Aujourd’hui, le ciel menace de nous tomber sur la tête, puis se ravise. Finalement ce ne sera pas pour ce matin, mais pour la fin de journée. Même sous une pluie fine, la campagne est belle. Les kilomètres défilent, la ville de Rochester est définitivement plate…
Premier arrêt au bord du lac Ontario : mais, ce n’est pas un lac, c’est une mer !
Impossible de longer la rive, la végétation occupe les berges, demi-tour.
Ici, la culture du pommier domine ; ces belles pommes rouges parfumées Monsento ne font pas vraiment envie …
Niagara Falls ne devrait pas être loin, mais d’abord, un crochet au sommet de la falaise pour admirer la course folle du rapide Niagara entre le lac Erié et le lac Ontario.


Un téléphérique rouge et jaune le traverse et promet une sensation à la hauteur du spectacle.



Vite, dépôt des bagages à l’hôtel et vite dehors !
La rive droite du fleuve est à deux pas de l’hôtel. Un bruit incessant de rouleaux compresseurs annonce l’ambiance ! Caméscope en main, je zoome et dé-zoome à volonté sur ce spectacle étourdissant.
Le Niagara d’une puissance terrible semble tout avaler sur son passage. Les troncs d’arbres ballotés, secoués, limés jusqu’au cœur se jettent dans le vide dans un cahot rendu inaudible par la fureur des chutes.




Haute de 86 mètres, l’Observation Tower, de verre et d’acier, offre une vue unique sur la terrible Niagara river.
Encapuchonnés de ponchos bleus nous sommes prêts pour la grande aventure. Le bateau est bondé de touristes, comme nous, venus voir les chutes du Niagara dans toute leur magnificence, côté US puis côté canadien.
Tenue bleue pour les bateaux côté USA


Et tenue rouge pour les bateaux côté Canada

C’est la fête, la fête ♬♩♪. Ca rit, ça crie ça chante dans toutes les langues …
Les panaches de brume voilent en partie le spectacle mais je suis si heureuse ! Nous sommes au comble du bonheur, ça mérite bien un doux baiser arrosé !
Nous en prenons plein les yeux mais aussi plein les cheveux. Des bourrasques d’eau et des nuages de brume nous arrosent abondement.
L’humidité envahit tout. Dans ces conditions, difficile de sortir l’appareil photo, cependant, Hubert se risque … L’appareil n’a pas aimé du tout !
Trente minutes de rire, de joie, de douce folie, seront des souvenirs fossilisés pour notre éternité.
La partie côté USA




Le fer à cheval côté Canada. Vous apercevez le bateau ? On va aller là-bas


Une centaine de marches glissantes, permettent l’accès au Nid de Corbeau, point culminant à mi- hauteur des chutes. Hubert s’est complètement « embistrouillé » (dialecte local en Drôme provençale) dans son poncho. Où est le devant, où est le dos ?
Dans l’affolement il en a perdu le nord !
- Chérie, au secours ! Je ne m’en sors plus !
Quel mémorable fou-rire !
Nous sommes au plus près d’une phénoménale avalanche d’eau, il est impossible de s’abriter, l’eau arrive de partout …
Suivez bien les petits "shtroumpfs" bleus qui montent. On arrive à quelques mettre de la chute. Et on ressort comment dire ... bien "humide"
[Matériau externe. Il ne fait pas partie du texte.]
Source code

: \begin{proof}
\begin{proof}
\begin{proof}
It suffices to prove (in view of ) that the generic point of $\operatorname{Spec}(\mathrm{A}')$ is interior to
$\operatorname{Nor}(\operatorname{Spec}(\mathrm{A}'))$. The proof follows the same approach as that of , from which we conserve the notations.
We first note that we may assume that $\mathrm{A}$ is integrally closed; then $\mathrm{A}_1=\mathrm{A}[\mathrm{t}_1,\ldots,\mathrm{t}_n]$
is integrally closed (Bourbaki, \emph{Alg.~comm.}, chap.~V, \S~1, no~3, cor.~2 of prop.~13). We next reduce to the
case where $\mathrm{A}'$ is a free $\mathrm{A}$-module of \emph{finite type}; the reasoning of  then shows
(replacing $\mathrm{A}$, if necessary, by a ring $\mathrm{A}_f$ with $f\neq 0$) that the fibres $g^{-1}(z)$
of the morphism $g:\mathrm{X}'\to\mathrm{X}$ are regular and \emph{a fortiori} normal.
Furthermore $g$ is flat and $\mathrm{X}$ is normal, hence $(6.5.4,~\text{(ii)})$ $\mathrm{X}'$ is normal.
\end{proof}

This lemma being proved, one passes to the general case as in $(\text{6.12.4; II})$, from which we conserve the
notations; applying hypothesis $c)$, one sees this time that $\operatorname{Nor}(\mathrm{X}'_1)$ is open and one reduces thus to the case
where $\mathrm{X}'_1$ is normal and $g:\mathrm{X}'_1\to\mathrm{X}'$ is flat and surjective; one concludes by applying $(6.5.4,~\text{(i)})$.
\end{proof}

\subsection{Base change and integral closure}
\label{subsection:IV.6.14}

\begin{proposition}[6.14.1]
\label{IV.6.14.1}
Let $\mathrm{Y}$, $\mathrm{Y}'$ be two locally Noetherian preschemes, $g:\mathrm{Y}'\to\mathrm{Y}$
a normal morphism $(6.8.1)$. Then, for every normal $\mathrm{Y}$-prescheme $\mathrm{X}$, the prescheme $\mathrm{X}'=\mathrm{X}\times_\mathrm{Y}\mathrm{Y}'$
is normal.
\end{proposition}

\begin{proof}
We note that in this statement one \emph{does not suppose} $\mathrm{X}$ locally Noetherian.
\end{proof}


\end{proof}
Débarrassés de nos ponchos, nous prenons le Pédestrian Bridge pour accéder à Goat Island une petite île située entre les deux bras de Niagara River. Celle-ci appartient encore aux Etats Unis, alors que les chutes Horseshoe Falls font partie du Canada.
La vue à partir de Terrapin Point est fantastique. Le fer à cheval porte bien son nom. Un glacier serait à l’origine de cette formation.
Du côté américain, la hauteur des chutes est de 21m et de 323m de longueur, cette hauteur étant limitée en contrebas par un cahot de rochers. Côté canadien, 52m de hauteur et 792m de longueur. Le débit est très variable en fonction des saisons et des déviations nécessaires pour les besoins en électricité (de 5700 à 2800m3/s).
Entourée de part et d’autre par ce mouvement perpétuel, c’est à Luna Island Point que j’ai ressenti la puissance effective de ces masses d’eau terrifiante. Je me sentais attirée par le vide, ce qui n’était pas agréable du tout.
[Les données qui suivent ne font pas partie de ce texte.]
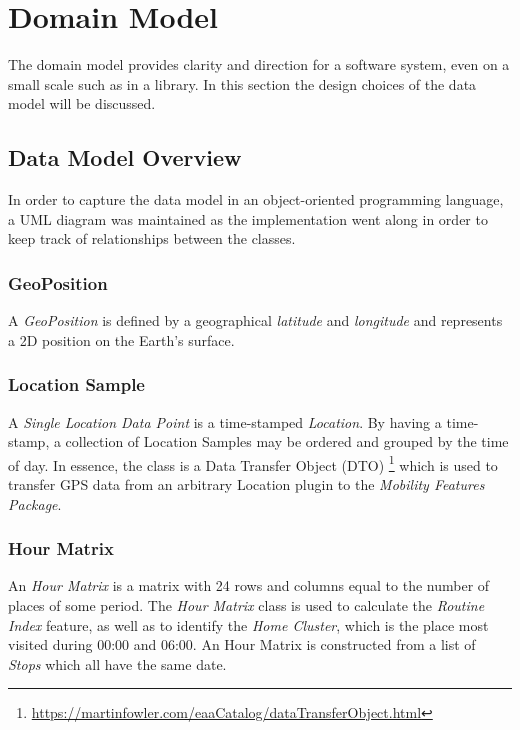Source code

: \section{Domain Model}
The domain model provides clarity and direction for a software system, even on a small scale such as in a library. In this section the design choices of the data model will be discussed.

\subsection{Data Model Overview}
In order to capture the data model in an object-oriented programming language, a UML diagram was maintained as the implementation went along in order to keep track of relationships between the classes. 

\subsubsection*{GeoPosition}
A \textit{GeoPosition} is defined by a geographical \textit{latitude} and \textit{longitude} and represents a 2D position on the Earth's surface.

\subsubsection*{Location Sample}
A \textit{Single Location Data Point} is a time-stamped \textit{Location}. By having a time-stamp, a collection of Location Samples may be ordered and grouped by the time of day. In essence, the class is a Data Transfer Object (DTO) \footnote{\url{https://martinfowler.com/eaaCatalog/dataTransferObject.html}} which is used to transfer GPS data from an arbitrary Location plugin to the \textit{Mobility Features Package}.

\subsubsection*{Hour Matrix}
An \textit{Hour Matrix} is a matrix with 24 rows and columns equal to the number of places of some period. The \textit{Hour Matrix} class is used to calculate the \textit{Routine Index} feature, as well as to identify the \textit{Home Cluster}, which is the place most visited during 00:00 and 06:00. An Hour Matrix is constructed from a list of \textit{Stops} which all have the same date.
Hubert avait prévu pour dimanche, la descente au pied des chutes à Luna Island Point :
- Non ! demain je n’irai pas prendre une deuxième douche, tu iras sans moi …
- Ah bon !
Le ciel s’assombrit, les premières gouttes nous alertent ! Vite, dans l’attente d’une accalmie, nous nous réfugions sous un abri improvisé d’arbustes.
Pour aujourd’hui, l’eau, ça suffit !
Un bol de soupe pour moi, un steak pour Hubert, un café qui se sera fait attendre et retour sur les corniches au bord des falaises et des chutes endimanchées par toute une féerie de couleurs.
Les lumières rasantes sur les flots du Niagara mettent encore plus en évidence les turbulences de ses eaux folles. Les lames se broient sur les écueils. Les nuages de brume ou de pluie, selon l’intensité du vent dansent dans ce ciel nocturne balayé par des faisceaux lumineux verts, roses, bleus, rouges …
Les bras de la rivière qui passent de chaque côté de l’île se rejoignent dans de somptueuses explosions d’écume.
D’où qu’elle vienne, il était dit que nous devions passer cette journée et soirée du samedi 17 septembre 2016 sous l’eau !
Notre hôtel du jour : Comfort Inn The Pointe, 1 Prospect Pointe - Niagara Falls (côté USA, à 2mn à pied des chutes : nickel)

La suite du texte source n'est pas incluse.